(Items listed in a dataset)
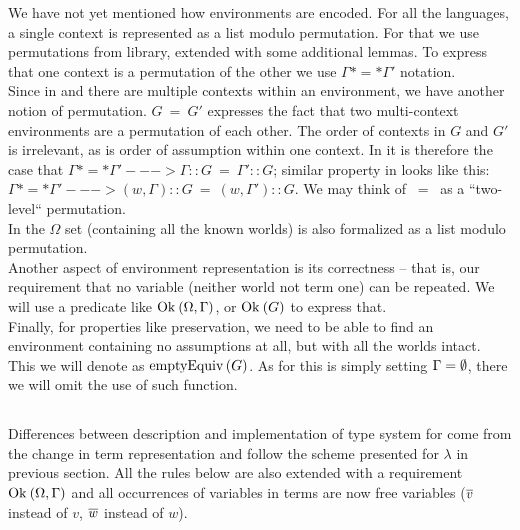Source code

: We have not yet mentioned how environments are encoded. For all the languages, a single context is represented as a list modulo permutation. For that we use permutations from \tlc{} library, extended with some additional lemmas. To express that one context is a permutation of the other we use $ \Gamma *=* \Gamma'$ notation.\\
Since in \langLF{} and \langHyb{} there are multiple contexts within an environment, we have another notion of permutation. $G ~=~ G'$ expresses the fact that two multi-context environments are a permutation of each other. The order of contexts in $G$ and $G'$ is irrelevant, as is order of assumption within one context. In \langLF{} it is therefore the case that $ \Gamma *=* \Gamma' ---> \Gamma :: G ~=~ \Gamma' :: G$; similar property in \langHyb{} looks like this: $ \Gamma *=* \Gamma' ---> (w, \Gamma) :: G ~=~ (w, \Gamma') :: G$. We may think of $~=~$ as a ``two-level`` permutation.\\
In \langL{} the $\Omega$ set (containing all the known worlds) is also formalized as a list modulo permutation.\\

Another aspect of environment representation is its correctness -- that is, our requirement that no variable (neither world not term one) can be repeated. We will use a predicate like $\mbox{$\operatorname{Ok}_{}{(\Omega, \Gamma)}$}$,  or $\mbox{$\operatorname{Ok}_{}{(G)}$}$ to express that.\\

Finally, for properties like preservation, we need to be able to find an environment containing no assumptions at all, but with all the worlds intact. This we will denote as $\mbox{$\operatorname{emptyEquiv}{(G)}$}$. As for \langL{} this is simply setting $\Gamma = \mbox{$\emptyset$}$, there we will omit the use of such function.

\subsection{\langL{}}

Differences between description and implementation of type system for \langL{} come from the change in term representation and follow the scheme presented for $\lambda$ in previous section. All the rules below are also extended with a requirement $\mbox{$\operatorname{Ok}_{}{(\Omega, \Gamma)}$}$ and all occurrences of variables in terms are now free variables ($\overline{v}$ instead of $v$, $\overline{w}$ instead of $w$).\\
* * *
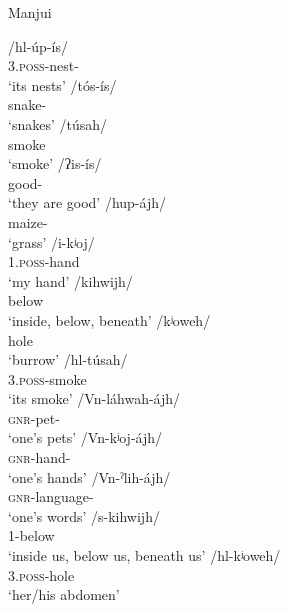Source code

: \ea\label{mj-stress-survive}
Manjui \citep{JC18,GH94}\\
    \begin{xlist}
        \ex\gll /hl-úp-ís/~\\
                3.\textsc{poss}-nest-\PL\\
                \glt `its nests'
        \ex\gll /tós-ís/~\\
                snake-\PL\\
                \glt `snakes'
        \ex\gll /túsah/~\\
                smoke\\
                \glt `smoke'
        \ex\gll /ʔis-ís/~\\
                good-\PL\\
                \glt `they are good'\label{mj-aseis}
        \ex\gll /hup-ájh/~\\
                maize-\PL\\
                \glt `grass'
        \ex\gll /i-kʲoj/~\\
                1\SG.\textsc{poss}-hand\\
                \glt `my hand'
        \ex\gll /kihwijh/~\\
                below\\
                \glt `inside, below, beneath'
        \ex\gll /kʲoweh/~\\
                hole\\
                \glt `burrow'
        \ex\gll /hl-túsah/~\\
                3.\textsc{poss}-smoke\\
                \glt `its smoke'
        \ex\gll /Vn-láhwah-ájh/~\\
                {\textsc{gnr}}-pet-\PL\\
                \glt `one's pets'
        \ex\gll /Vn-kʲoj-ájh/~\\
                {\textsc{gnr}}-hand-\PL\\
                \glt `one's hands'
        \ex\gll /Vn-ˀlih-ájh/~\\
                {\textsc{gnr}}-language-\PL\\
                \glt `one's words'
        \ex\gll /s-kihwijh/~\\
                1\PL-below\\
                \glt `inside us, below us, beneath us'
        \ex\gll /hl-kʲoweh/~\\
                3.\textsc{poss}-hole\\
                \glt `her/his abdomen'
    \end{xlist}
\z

_WORK ORDER:_ On how many lines of the data does "containing" appear? Give only that number.

_TASK OUTPUT:_ 2